=== Description of the task ===
Each entry that follows should be given again word for word; please leave out its pictures.

Entries taken from a collection:

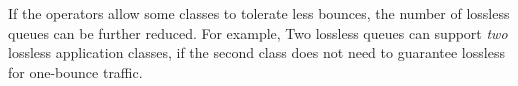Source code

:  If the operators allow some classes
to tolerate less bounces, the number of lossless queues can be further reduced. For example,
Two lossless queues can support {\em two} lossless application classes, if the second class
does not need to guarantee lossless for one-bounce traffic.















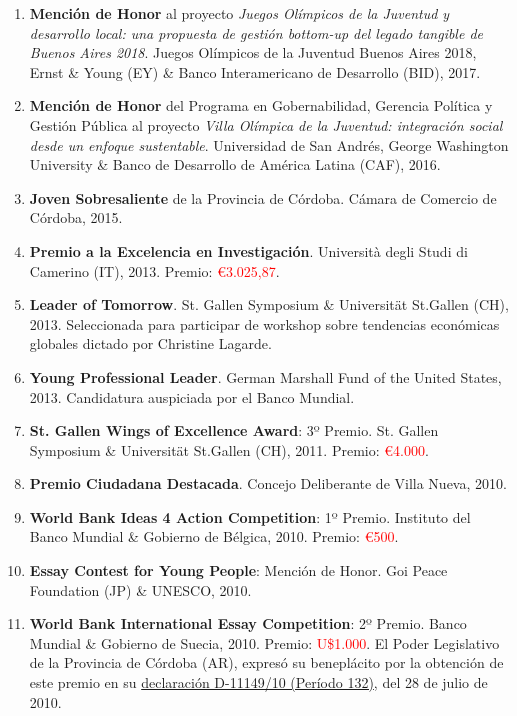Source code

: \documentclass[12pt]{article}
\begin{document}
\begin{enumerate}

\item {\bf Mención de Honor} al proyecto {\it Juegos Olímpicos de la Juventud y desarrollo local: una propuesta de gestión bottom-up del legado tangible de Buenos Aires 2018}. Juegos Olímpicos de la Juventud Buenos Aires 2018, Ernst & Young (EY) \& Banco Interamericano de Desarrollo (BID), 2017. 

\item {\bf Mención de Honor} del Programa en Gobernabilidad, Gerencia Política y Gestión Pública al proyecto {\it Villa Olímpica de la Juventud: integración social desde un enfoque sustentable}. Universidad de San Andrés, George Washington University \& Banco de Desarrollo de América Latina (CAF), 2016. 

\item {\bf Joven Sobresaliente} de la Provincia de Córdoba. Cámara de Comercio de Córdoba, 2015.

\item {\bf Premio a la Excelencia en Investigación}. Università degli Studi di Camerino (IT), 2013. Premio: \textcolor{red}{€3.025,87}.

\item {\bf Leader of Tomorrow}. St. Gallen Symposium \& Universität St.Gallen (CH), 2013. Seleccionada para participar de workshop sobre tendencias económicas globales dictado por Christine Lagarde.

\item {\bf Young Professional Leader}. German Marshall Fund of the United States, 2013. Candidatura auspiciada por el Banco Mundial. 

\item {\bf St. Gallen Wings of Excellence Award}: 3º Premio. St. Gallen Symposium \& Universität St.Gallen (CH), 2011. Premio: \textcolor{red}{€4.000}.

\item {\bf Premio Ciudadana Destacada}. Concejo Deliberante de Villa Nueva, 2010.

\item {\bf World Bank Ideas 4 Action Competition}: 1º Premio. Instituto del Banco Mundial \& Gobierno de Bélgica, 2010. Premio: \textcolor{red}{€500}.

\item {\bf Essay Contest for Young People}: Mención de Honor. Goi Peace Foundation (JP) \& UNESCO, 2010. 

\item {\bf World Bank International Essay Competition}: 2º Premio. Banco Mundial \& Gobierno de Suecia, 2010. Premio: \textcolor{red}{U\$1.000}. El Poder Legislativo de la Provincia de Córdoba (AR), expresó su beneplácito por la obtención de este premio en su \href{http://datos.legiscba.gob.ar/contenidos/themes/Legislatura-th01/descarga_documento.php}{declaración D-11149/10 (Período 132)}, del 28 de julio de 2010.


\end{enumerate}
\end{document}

=== Exercise result ===
Source code

:  If the operators allow some classes
to tolerate less bounces, the number of lossless queues can be further reduced. For example,
Two lossless queues can support {\em two} lossless application classes, if the second class
does not need to guarantee lossless for one-bounce traffic.















Source code

: \documentclass[12pt]{article}
\begin{document}
\begin{enumerate}

\item {\bf Mención de Honor} al proyecto {\it Juegos Olímpicos de la Juventud y desarrollo local: una propuesta de gestión bottom-up del legado tangible de Buenos Aires 2018}. Juegos Olímpicos de la Juventud Buenos Aires 2018, Ernst & Young (EY) \& Banco Interamericano de Desarrollo (BID), 2017. 

\item {\bf Mención de Honor} del Programa en Gobernabilidad, Gerencia Política y Gestión Pública al proyecto {\it Villa Olímpica de la Juventud: integración social desde un enfoque sustentable}. Universidad de San Andrés, George Washington University \& Banco de Desarrollo de América Latina (CAF), 2016. 

\item {\bf Joven Sobresaliente} de la Provincia de Córdoba. Cámara de Comercio de Córdoba, 2015.

\item {\bf Premio a la Excelencia en Investigación}. Università degli Studi di Camerino (IT), 2013. Premio: \textcolor{red}{€3.025,87}.

\item {\bf Leader of Tomorrow}. St. Gallen Symposium \& Universität St.Gallen (CH), 2013. Seleccionada para participar de workshop sobre tendencias económicas globales dictado por Christine Lagarde.

\item {\bf Young Professional Leader}. German Marshall Fund of the United States, 2013. Candidatura auspiciada por el Banco Mundial. 

\item {\bf St. Gallen Wings of Excellence Award}: 3º Premio. St. Gallen Symposium \& Universität St.Gallen (CH), 2011. Premio: \textcolor{red}{€4.000}.

\item {\bf Premio Ciudadana Destacada}. Concejo Deliberante de Villa Nueva, 2010.

\item {\bf World Bank Ideas 4 Action Competition}: 1º Premio. Instituto del Banco Mundial \& Gobierno de Bélgica, 2010. Premio: \textcolor{red}{€500}.

\item {\bf Essay Contest for Young People}: Mención de Honor. Goi Peace Foundation (JP) \& UNESCO, 2010. 

\item {\bf World Bank International Essay Competition}: 2º Premio. Banco Mundial \& Gobierno de Suecia, 2010. Premio: \textcolor{red}{U\$1.000}. El Poder Legislativo de la Provincia de Córdoba (AR), expresó su beneplácito por la obtención de este premio en su \href{http://datos.legiscba.gob.ar/contenidos/themes/Legislatura-th01/descarga_documento.php}{declaración D-11149/10 (Período 132)}, del 28 de julio de 2010.


\end{enumerate}
\end{document}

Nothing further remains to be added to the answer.